*EXERCISE DIRECTIONS*. Collect each line of the entries that holds the string "functionality".

========

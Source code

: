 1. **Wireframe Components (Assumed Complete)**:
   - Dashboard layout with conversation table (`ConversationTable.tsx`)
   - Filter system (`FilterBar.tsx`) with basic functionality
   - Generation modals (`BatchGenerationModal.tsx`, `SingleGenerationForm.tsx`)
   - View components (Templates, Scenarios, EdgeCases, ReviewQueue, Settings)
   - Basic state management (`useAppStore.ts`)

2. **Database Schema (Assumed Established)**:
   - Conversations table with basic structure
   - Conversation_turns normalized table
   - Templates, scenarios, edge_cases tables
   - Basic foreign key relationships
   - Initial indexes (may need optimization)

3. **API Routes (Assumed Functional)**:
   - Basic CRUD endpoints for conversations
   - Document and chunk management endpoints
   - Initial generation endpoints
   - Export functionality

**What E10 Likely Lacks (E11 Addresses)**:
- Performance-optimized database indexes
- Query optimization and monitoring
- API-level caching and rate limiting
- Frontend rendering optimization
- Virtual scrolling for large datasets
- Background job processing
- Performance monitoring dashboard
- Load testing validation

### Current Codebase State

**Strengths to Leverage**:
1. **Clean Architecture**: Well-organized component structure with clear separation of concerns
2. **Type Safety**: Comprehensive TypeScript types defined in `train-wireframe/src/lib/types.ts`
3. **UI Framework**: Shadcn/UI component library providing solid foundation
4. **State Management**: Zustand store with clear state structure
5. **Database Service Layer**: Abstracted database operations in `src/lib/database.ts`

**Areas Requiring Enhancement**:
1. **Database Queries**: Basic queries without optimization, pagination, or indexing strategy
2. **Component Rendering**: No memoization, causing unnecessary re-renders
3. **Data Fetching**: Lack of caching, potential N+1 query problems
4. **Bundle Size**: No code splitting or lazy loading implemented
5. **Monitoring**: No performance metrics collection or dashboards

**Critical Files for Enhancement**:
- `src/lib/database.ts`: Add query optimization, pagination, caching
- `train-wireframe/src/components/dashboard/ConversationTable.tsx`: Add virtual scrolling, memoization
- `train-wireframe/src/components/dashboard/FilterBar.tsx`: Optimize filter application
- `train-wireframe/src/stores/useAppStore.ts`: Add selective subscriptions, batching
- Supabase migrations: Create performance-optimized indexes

========

*PROBLEM SOLUTION*.
   - Filter system (`FilterBar.tsx`) with basic functionality
   - Export functionality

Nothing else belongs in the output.